(RECORDS FOR THE TASK Opens)

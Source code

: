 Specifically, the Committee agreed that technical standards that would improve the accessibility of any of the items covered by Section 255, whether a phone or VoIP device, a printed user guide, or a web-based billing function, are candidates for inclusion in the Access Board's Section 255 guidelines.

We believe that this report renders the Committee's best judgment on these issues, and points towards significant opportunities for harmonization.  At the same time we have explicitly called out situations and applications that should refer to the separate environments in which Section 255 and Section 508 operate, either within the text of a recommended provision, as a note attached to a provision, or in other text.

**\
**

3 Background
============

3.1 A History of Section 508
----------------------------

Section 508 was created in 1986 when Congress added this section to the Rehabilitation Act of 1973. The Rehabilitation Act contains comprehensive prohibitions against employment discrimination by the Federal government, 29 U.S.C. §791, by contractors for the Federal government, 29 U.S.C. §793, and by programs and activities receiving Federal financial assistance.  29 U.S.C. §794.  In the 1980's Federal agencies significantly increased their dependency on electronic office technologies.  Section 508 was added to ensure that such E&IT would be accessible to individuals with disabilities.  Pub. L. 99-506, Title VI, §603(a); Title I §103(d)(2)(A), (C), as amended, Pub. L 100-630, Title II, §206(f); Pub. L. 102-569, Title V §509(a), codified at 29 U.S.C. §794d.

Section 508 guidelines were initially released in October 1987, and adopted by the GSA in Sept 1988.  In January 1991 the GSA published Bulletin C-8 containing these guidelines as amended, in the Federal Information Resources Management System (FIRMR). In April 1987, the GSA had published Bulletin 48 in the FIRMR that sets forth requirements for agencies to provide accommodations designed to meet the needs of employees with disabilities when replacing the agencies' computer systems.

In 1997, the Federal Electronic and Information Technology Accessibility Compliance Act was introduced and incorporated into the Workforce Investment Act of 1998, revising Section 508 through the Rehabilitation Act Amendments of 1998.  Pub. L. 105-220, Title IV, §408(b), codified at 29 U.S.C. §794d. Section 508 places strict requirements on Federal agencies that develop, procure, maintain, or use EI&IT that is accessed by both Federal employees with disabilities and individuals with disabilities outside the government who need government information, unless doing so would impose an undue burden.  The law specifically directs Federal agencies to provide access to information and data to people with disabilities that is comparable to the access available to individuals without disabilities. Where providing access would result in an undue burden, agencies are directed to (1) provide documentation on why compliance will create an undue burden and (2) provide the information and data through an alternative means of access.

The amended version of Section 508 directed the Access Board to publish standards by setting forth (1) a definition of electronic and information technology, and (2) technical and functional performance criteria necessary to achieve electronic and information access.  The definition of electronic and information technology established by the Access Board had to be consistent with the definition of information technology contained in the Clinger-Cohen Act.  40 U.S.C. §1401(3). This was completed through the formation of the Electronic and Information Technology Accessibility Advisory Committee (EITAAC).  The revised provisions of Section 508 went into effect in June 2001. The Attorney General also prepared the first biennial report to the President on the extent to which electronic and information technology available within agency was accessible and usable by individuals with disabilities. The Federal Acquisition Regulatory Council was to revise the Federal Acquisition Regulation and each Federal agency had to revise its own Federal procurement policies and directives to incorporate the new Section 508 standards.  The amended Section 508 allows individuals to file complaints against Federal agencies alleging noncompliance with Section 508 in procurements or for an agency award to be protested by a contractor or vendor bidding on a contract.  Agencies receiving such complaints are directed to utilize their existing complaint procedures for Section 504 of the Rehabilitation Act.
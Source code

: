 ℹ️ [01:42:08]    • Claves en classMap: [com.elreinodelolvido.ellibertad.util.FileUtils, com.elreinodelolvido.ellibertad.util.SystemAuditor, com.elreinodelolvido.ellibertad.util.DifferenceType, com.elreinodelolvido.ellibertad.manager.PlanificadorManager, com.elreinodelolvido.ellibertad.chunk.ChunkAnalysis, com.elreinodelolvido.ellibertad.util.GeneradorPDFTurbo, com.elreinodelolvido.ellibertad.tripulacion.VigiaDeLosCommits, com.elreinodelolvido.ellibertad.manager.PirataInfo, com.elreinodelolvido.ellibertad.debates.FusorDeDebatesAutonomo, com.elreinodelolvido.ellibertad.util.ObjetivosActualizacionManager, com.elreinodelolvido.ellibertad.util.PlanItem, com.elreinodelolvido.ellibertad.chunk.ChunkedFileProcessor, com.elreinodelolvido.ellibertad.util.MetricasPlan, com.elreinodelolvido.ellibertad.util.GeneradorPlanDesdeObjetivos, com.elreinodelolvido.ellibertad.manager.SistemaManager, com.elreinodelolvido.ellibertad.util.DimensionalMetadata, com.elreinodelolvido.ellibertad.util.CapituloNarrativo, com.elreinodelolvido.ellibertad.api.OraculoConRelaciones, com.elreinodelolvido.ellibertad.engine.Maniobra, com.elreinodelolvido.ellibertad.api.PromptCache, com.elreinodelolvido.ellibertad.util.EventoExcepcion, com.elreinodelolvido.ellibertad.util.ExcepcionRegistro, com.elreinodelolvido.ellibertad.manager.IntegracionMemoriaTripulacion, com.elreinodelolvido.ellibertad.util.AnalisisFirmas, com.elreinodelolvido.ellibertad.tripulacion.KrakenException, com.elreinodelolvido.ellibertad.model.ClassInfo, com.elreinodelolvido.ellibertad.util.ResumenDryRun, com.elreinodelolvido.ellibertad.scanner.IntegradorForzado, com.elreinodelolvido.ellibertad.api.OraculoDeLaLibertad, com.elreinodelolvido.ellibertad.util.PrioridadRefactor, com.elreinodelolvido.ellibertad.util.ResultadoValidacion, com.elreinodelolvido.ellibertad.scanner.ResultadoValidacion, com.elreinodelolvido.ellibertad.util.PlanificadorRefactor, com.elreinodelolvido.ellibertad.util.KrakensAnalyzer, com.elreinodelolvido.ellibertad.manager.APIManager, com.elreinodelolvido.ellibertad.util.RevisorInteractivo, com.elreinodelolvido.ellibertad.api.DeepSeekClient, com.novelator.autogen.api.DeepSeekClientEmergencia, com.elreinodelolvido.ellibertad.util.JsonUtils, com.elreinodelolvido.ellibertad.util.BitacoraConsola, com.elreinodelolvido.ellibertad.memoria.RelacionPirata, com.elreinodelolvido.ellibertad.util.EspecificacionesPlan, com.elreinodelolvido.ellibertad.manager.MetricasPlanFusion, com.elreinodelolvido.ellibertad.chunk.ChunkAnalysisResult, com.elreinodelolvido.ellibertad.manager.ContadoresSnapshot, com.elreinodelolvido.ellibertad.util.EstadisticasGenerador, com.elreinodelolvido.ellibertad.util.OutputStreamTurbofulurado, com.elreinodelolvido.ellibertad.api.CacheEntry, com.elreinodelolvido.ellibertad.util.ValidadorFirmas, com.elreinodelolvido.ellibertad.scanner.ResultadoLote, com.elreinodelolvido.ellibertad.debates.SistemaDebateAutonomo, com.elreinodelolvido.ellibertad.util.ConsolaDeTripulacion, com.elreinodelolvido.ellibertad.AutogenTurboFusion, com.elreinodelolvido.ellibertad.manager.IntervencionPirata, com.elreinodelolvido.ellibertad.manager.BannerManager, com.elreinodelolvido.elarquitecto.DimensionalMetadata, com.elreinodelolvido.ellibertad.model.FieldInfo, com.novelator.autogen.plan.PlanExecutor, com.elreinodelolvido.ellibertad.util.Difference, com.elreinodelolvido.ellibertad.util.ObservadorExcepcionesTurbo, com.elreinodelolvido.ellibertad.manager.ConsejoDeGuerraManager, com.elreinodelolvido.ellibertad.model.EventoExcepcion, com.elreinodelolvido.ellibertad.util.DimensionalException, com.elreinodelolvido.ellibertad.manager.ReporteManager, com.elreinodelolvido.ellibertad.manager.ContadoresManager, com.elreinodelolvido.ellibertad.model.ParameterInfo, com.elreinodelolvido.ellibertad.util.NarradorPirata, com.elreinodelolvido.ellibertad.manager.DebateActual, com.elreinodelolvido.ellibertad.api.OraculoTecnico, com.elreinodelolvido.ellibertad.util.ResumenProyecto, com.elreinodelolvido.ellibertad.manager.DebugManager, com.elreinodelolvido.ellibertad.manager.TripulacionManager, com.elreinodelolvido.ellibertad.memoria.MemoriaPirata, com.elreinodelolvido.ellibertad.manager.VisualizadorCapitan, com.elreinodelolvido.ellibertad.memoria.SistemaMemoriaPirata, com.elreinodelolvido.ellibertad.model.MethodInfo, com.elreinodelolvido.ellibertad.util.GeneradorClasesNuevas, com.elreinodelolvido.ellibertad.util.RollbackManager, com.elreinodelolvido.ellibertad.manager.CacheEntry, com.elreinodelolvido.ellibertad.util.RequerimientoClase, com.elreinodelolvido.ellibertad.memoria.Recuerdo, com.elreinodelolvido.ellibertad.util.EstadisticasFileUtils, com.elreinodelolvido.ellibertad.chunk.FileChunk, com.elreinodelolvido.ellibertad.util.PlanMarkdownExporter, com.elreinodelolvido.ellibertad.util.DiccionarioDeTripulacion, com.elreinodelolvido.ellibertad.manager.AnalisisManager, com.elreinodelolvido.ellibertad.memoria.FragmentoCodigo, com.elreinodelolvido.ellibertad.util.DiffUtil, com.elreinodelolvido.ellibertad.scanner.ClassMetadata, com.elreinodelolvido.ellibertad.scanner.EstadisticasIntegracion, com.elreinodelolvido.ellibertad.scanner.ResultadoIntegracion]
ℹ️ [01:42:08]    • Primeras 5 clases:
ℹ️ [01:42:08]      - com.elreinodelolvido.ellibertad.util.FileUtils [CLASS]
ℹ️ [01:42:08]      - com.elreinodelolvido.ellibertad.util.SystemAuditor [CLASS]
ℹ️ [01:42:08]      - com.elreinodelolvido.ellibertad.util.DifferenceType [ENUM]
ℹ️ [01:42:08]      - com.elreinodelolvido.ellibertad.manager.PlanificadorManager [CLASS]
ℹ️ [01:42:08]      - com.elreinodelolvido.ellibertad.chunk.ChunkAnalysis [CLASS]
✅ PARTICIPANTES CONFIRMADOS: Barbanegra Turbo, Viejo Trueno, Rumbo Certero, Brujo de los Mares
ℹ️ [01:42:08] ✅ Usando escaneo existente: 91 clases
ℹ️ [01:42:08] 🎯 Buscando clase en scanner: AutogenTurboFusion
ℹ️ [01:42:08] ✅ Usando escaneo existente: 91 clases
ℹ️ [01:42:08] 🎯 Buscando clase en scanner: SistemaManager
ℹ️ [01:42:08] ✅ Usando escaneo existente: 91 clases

(RECORDS FOR THE TASK Closes)

Give an exact copy of the lines above, from the top of the records to the line that contains "Section 508 guidelines", taking in both ends.

- REPLY TO THE EXERCISE:
Source code

: Specifically, the Committee agreed that technical standards that would improve the accessibility of any of the items covered by Section 255, whether a phone or VoIP device, a printed user guide, or a web-based billing function, are candidates for inclusion in the Access Board's Section 255 guidelines.

We believe that this report renders the Committee's best judgment on these issues, and points towards significant opportunities for harmonization.  At the same time we have explicitly called out situations and applications that should refer to the separate environments in which Section 255 and Section 508 operate, either within the text of a recommended provision, as a note attached to a provision, or in other text.

**\
**

3 Background
============

3.1 A History of Section 508
----------------------------

Section 508 was created in 1986 when Congress added this section to the Rehabilitation Act of 1973. The Rehabilitation Act contains comprehensive prohibitions against employment discrimination by the Federal government, 29 U.S.C. §791, by contractors for the Federal government, 29 U.S.C. §793, and by programs and activities receiving Federal financial assistance.  29 U.S.C. §794.  In the 1980's Federal agencies significantly increased their dependency on electronic office technologies.  Section 508 was added to ensure that such E&IT would be accessible to individuals with disabilities.  Pub. L. 99-506, Title VI, §603(a); Title I §103(d)(2)(A), (C), as amended, Pub. L 100-630, Title II, §206(f); Pub. L. 102-569, Title V §509(a), codified at 29 U.S.C. §794d.

Section 508 guidelines were initially released in October 1987, and adopted by the GSA in Sept 1988.  In January 1991 the GSA published Bulletin C-8 containing these guidelines as amended, in the Federal Information Resources Management System (FIRMR). In April 1987, the GSA had published Bulletin 48 in the FIRMR that sets forth requirements for agencies to provide accommodations designed to meet the needs of employees with disabilities when replacing the agencies' computer systems.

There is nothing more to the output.